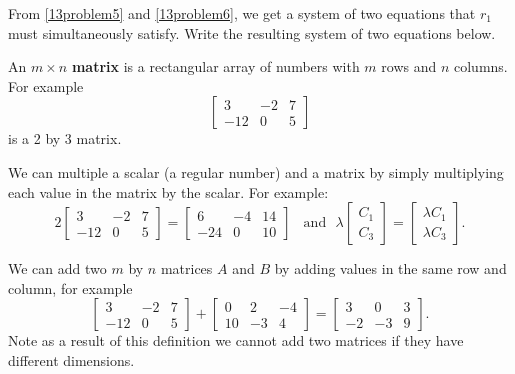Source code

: \ii From \ref{13problem5} and \ref{13problem6}, we get a system of two equations that $r_1$ must simultaneously satisfy. Write the resulting system of two equations below.\label{13problem7}

\vspace{0.75in}

\ee



\clearpage


An $m \times n$ \textbf{matrix} is a rectangular array of numbers with $m$ rows and $n$ columns. For example
\[ \left[ \begin{array}{ccc} 3 & -2 & 7 \\ -12 & 0 & 5 \end{array} \right] \]
is a 2 by 3 matrix.

We can multiple a scalar (a regular number) and a matrix by simply multiplying each value in the matrix by the scalar. For example:
\[  2 \left[ \begin{array}{ccc} 3 & -2 & 7 \\ -12 & 0 & 5 \end{array} \right] = \left[ \begin{array}{ccc} 6 & -4 & 14 \\ -24 & 0 & 10 \end{array} \right] \ \ \ \ \mbox{and} \ \ \
\lambda  \left[ \begin{array}{c} C_1 \\ C_3   \end{array} \right] =  \left[ \begin{array}{c} \lambda C_1 \\ \lambda C_3   \end{array} \right]. \] 

We can add two $m$ by $n$ matrices $A$ and $B$ by adding values in the same row and column, for example
\[ \left[ \begin{array}{ccc} 3 & -2 & 7 \\ -12 & 0 & 5 \end{array} \right] + \left[ \begin{array}{ccc} 0 & 2 & -4 \\ 10 & -3 & 4 \end{array} \right]
=  \left[ \begin{array}{ccc} 3 & 0 & 3 \\ -2 & -3 & 9 \end{array} \right]. \]
Note as a result of this definition we cannot add two matrices if they have different dimensions.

● ● ●

__PROBLEM TO WORK ON__.
Extract the entries in full, exactly as they are, minus the pictures.

__YOUR RESPONSE__.
Source code

: \ii From \ref{13problem5} and \ref{13problem6}, we get a system of two equations that $r_1$ must simultaneously satisfy. Write the resulting system of two equations below.\label{13problem7}

\vspace{0.75in}

\ee



\clearpage


An $m \times n$ \textbf{matrix} is a rectangular array of numbers with $m$ rows and $n$ columns. For example
\[ \left[ \begin{array}{ccc} 3 & -2 & 7 \\ -12 & 0 & 5 \end{array} \right] \]
is a 2 by 3 matrix.

We can multiple a scalar (a regular number) and a matrix by simply multiplying each value in the matrix by the scalar. For example:
\[  2 \left[ \begin{array}{ccc} 3 & -2 & 7 \\ -12 & 0 & 5 \end{array} \right] = \left[ \begin{array}{ccc} 6 & -4 & 14 \\ -24 & 0 & 10 \end{array} \right] \ \ \ \ \mbox{and} \ \ \
\lambda  \left[ \begin{array}{c} C_1 \\ C_3   \end{array} \right] =  \left[ \begin{array}{c} \lambda C_1 \\ \lambda C_3   \end{array} \right]. \] 

We can add two $m$ by $n$ matrices $A$ and $B$ by adding values in the same row and column, for example
\[ \left[ \begin{array}{ccc} 3 & -2 & 7 \\ -12 & 0 & 5 \end{array} \right] + \left[ \begin{array}{ccc} 0 & 2 & -4 \\ 10 & -3 & 4 \end{array} \right]
=  \left[ \begin{array}{ccc} 3 & 0 & 3 \\ -2 & -3 & 9 \end{array} \right]. \]
Note as a result of this definition we cannot add two matrices if they have different dimensions.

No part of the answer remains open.